**Exercise aim:** Report each line of the records below that holds the word "layer".

[[ Data under study, beginning ]]

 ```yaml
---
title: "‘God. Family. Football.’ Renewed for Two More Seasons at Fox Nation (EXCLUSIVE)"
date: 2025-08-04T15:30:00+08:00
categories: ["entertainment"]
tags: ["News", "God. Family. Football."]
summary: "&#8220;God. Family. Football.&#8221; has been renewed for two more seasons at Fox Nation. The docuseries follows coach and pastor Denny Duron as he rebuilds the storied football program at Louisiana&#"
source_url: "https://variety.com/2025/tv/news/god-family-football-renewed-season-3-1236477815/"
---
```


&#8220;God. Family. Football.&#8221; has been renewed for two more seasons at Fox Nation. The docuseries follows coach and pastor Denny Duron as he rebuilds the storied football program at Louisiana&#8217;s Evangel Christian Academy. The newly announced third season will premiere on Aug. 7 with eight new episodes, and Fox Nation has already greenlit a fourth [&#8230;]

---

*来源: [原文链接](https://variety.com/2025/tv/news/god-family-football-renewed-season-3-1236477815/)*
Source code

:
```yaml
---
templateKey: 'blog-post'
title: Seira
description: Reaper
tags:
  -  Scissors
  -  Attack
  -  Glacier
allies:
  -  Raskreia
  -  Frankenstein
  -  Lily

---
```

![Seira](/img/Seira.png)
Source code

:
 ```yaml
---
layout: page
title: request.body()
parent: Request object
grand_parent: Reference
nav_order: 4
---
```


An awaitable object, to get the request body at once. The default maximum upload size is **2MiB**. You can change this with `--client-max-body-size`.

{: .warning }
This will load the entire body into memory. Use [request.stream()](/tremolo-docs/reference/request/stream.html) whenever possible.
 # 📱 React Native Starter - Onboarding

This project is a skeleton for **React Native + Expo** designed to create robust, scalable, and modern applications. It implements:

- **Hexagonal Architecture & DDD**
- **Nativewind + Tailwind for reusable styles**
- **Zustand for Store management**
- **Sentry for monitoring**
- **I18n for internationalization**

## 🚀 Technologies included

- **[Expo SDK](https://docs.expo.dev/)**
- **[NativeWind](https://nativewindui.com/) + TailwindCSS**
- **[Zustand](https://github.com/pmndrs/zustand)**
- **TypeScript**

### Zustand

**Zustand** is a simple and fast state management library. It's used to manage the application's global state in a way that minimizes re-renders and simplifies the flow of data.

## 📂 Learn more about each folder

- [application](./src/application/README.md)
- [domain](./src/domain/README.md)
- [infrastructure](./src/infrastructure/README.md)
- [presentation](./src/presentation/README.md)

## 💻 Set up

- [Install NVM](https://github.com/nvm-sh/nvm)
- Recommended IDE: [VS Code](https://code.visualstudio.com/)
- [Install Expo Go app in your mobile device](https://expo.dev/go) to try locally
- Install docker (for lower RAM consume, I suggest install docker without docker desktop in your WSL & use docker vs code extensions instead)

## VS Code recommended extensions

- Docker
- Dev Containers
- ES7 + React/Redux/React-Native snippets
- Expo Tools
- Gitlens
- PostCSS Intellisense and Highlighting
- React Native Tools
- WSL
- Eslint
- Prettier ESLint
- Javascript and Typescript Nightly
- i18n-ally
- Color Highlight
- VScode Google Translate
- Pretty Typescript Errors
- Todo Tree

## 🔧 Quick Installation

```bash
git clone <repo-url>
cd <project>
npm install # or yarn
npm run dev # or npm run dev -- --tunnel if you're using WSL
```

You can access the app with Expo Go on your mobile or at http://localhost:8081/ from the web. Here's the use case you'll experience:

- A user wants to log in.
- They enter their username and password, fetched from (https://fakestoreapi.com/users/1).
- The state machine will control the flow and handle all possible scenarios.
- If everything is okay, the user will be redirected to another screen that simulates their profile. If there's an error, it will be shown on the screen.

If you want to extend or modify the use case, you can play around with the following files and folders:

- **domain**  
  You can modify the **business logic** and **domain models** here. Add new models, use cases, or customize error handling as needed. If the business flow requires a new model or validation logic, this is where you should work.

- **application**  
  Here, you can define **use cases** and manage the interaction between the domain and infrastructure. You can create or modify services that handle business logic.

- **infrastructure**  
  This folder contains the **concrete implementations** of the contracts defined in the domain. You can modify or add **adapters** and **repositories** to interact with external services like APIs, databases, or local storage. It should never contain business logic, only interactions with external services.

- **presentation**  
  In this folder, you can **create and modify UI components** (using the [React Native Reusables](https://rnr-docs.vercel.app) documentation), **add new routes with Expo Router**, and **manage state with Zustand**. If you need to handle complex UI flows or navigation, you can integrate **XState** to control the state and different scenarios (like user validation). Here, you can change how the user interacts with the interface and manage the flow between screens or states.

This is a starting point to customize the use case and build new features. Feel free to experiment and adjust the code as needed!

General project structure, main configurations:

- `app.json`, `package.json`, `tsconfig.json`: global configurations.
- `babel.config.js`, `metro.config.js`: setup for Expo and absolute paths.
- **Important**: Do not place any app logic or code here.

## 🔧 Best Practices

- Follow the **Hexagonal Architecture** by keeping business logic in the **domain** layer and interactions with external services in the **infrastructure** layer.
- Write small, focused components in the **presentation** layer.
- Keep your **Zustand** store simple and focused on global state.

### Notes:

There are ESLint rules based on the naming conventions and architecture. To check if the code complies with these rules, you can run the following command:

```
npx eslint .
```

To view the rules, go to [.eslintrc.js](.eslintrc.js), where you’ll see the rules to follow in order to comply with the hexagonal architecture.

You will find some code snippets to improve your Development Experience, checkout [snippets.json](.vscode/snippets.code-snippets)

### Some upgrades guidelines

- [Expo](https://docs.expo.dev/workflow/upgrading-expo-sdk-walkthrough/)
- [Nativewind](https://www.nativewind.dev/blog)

[[ Data under study, end ]]

**Response to the exercise:**
- Follow the **Hexagonal Architecture** by keeping business logic in the **domain** layer and interactions with external services in the **infrastructure** layer.
- Write small, focused components in the **presentation** layer.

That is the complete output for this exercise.